Go to: www.collages.net
under guest dialogue box put:
username: Lindgren 2
password: 5109

Enjoy!

Shana

Monday, June 1, 2009

Good Bye May

Ok. . .May went by just as quickly as April, but thankfully with a bit less emotion.

It started out with first Mother's Day. It was a really strange feeling to think of myself as a mother on that day. I think at times I have a hard time associating myself with the concept of mom, but with each day I feel more and more like a mom. We had our mother's over and Derek made breakfast for all of us. Jody and Derek's sister Kerri and the girls were with us too. It was a really nice day. And Derek and Maren got me a beautiful necklace to help me remember the day forever.

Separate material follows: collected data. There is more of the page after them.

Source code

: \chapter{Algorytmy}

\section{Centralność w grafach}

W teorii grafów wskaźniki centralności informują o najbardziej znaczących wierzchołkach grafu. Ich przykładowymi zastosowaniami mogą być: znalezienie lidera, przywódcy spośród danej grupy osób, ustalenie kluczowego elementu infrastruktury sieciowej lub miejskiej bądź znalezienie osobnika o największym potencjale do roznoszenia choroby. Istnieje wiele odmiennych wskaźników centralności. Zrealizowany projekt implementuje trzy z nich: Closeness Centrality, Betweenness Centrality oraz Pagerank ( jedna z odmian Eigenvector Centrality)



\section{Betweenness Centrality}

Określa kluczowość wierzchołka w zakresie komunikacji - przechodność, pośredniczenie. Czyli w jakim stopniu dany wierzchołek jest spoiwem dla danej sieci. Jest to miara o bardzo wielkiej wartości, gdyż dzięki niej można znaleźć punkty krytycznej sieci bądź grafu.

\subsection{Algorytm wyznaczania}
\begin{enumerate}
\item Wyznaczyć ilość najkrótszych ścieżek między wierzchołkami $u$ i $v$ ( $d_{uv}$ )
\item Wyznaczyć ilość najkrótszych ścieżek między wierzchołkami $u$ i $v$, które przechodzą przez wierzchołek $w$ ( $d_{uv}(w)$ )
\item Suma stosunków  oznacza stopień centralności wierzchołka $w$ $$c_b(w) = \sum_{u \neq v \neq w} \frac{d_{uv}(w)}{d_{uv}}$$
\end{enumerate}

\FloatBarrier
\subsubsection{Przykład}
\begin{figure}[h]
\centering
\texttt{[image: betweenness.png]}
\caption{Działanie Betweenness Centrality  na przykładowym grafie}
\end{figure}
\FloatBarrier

The night before Mother's Day, my mom watched Maren and Derek and I had a little date night. We went to a great restaurant in Oakland. Our reservation was at 8:15 and as much as I enjoyed being out alone with Derek, all I could think about was going home and getting in bed. It was really sad. Hopefully I'll have a bit more energy for our next date night.

Next. . .our house was under construction for 2.5 weeks. That was a total disaster. Maren, Griffin and I all had to be out of the house. I think Griffin had the hardest time with it. Towards the end, I just couldn't take leaving the house anymore, so we would hang around the house as long as we could before it got too loud. But, with every noise that was made, Griffin would go around barking at the floor (work was being done on our foundation). Thankfully Derek's mom, Kathi let us all come over and hang out at her house. The one down fall to this was I was without internet the entire time. The great part about it was Maren and both had great naps each day while we were there. We did have one little adventure to Stockton to visit a great friend from college, Ann, and her daughter Carly. While we were there we went to story time at the library and Maren loved watching all the kids and listening to the stories. We had a great time in Stockton! But, lets hope we don't have to go through anymore construction. It ended as all construction projects end. . .taking twice as long and costing twice as much as originally quoted.

In the middle of all of this, we had our second wedding anniversary, May 19th. It was on a Tuesday. Kerri watched Maren for us and we headed out to dinner at a local restaurant we hadn't previously tried. Apparently they are known for their duck, so Derek had the duck. I can't say I'm a fan of duck, so I passed on it and had quail. The meal was fantastic. The wine was amazing; and we had a really nice time together. Thankfully we both made it through dinner without yawning. :) We were actually the last ones to leave the restaurant. It was on this day that I was finally able to give Derek the professional photos I had taken of Maren and I. We shot them a month prior and it was killing me not to show them to him. They turned out so well. If you haven't seen them, take a look here.
  1. Go to: www.collages.net
  2. under guest dialogue box put:
    • username: Maren
    • password: 5109
And then we move on to the great nanny hunt. Wow. . .what a wild process. We started out thinking we were going to get a nanny to watch Maren on her own. After a bit of research and one interview, we quickly realized it was going to cost as much as our mortgage to do that. So, then I started looking into nanny shares and it turned out a mom in my yoga class was doing the same thing. We connected and everything started to fall into place from there. We received great recommendations from friends and neighbors on nannies and started the joint interviewing process. I felt like I was back at work going through all of it. And after a few emotional break downs and some great advice from my dear friend Jamie, we finally settled on things on Friday. I'm really happy with our decision; and I'm thrilled to have it out of the way.

Now. . .I can sit back and enjoy a lazy June with hopefully a lot less activity and more simple mommy and Maren time. Because this is our last month before I'm back to work.

And I know it's lame I haven't posted pictures. I've got a ton of them, I just need to download them and I've been lazy about that. I promise to get on it soon.